START Records provided
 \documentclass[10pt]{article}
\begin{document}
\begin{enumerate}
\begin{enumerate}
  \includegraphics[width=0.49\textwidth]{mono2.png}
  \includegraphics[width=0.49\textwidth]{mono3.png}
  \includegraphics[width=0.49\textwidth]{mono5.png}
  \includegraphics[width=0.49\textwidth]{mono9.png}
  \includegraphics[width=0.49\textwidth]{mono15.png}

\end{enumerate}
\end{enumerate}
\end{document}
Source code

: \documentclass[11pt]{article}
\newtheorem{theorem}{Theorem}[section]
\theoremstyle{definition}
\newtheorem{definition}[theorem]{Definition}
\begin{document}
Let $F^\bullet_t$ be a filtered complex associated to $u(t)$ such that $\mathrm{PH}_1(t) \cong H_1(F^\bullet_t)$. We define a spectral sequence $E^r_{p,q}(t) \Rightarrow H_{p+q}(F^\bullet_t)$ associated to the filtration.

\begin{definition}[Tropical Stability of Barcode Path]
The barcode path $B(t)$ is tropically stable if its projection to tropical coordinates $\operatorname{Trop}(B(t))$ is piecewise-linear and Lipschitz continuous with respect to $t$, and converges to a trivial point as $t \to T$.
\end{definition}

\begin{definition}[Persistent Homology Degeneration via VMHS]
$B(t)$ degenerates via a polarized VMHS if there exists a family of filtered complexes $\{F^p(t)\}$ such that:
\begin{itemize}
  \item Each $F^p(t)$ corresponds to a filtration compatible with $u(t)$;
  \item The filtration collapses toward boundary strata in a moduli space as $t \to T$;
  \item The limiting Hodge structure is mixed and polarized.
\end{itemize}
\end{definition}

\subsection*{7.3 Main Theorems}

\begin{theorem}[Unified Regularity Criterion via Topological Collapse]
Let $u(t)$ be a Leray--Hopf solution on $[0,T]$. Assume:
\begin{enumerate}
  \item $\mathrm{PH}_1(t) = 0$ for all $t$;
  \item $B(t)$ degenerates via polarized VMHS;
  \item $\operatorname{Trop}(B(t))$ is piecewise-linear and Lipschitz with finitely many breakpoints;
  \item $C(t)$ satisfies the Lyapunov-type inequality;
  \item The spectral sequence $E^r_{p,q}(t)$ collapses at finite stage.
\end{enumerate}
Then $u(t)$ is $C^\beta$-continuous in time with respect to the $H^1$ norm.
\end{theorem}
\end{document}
END Records provided
_About this task_
Please return exactly the lines that run from the line with "finitely many breakpoints;" through the end of the records above, both included, and nothing more.

_Solution for this exercise_
  \item $\operatorname{Trop}(B(t))$ is piecewise-linear and Lipschitz with finitely many breakpoints;
  \item $C(t)$ satisfies the Lyapunov-type inequality;
  \item The spectral sequence $E^r_{p,q}(t)$ collapses at finite stage.
\end{enumerate}
Then $u(t)$ is $C^\beta$-continuous in time with respect to the $H^1$ norm.
\end{theorem}
\end{document}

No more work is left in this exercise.